Stored data entries:
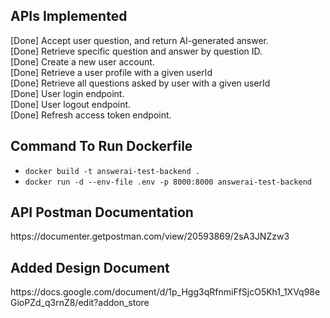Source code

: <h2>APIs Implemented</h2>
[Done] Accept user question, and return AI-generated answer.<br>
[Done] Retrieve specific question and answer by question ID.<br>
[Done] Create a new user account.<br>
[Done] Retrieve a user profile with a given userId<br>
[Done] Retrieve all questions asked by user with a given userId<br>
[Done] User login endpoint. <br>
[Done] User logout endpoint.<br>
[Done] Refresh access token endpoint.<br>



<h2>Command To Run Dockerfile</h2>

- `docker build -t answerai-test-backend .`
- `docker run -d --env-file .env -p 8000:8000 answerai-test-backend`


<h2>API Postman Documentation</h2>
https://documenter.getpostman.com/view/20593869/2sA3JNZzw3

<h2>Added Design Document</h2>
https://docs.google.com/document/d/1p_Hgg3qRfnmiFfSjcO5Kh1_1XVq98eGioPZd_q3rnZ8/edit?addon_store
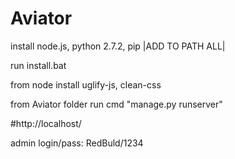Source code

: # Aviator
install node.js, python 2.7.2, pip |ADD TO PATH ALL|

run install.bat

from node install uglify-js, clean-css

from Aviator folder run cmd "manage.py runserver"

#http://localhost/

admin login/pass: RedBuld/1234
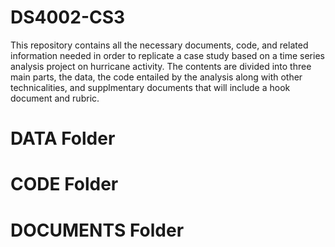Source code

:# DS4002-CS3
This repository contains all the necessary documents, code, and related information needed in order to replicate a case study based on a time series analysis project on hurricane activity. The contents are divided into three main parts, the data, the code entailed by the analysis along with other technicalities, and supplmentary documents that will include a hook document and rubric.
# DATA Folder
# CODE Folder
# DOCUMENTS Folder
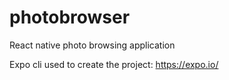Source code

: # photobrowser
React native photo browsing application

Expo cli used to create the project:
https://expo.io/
* * *
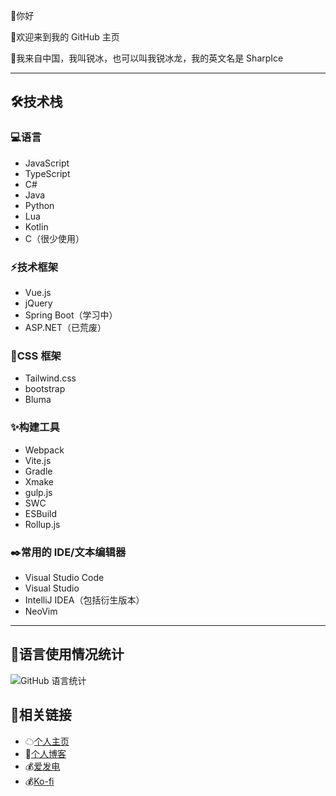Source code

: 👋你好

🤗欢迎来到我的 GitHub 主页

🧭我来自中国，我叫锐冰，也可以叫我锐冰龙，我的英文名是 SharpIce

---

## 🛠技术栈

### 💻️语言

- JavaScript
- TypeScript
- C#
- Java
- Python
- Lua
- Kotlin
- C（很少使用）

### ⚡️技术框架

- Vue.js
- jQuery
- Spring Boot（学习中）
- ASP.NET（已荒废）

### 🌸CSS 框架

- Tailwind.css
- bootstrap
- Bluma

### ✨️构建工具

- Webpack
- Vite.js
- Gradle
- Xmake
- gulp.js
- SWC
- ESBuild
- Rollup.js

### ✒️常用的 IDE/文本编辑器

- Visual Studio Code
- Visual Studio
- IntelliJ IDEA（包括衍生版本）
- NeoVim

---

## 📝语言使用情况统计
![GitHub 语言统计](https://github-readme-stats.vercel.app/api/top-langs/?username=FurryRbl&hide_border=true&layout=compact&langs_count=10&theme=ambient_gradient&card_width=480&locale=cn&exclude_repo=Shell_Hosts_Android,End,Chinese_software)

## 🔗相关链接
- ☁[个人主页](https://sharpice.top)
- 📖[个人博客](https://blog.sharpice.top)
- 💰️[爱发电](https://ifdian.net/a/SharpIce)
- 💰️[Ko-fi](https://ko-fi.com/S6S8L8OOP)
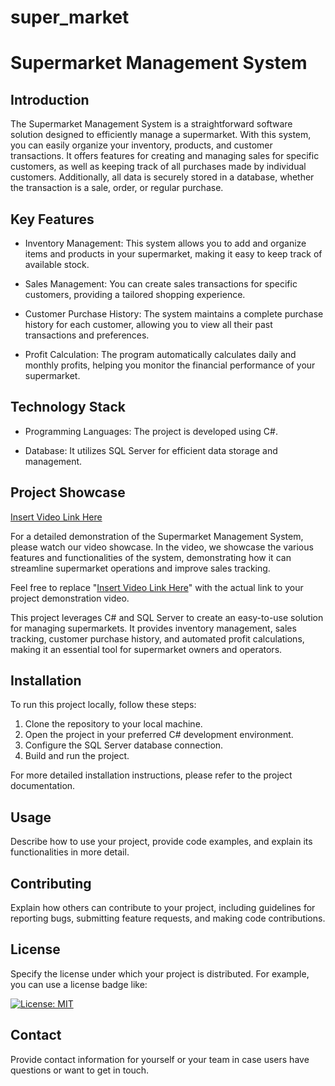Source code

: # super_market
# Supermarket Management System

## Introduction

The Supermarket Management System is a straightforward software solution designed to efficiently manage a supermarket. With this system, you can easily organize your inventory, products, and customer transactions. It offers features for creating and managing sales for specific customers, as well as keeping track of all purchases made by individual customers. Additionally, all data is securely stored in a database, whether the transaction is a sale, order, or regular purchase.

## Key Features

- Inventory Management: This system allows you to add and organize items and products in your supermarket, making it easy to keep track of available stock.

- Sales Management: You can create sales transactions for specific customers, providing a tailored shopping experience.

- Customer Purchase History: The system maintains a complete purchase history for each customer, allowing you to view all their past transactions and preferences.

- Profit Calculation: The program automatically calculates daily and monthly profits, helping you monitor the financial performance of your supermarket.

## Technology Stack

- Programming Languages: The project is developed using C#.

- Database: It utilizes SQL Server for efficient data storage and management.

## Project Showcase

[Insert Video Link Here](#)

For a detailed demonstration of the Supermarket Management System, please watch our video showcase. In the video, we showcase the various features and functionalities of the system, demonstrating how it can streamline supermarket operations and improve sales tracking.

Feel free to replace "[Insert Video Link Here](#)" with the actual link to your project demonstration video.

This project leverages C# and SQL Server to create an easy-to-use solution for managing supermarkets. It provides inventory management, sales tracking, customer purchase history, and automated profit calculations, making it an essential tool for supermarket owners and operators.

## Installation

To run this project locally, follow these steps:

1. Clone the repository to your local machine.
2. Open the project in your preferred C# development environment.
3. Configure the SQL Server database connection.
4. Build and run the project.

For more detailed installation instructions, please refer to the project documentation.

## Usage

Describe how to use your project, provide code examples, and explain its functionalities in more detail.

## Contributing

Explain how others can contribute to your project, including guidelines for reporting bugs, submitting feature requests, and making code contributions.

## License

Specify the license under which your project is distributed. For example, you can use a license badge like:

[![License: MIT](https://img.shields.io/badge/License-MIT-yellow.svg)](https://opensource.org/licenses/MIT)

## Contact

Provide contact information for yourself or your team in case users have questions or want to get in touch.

**Exercise objective**
Retype the records above, but only those lines that fall between the line containing "Explain how others" and the line containing "Provide contact information", with both of those lines included, exactly as written.

**Response to the task**
Explain how others can contribute to your project, including guidelines for reporting bugs, submitting feature requests, and making code contributions.

## License

Specify the license under which your project is distributed. For example, you can use a license badge like:

[![License: MIT](https://img.shields.io/badge/License-MIT-yellow.svg)](https://opensource.org/licenses/MIT)

## Contact

Provide contact information for yourself or your team in case users have questions or want to get in touch.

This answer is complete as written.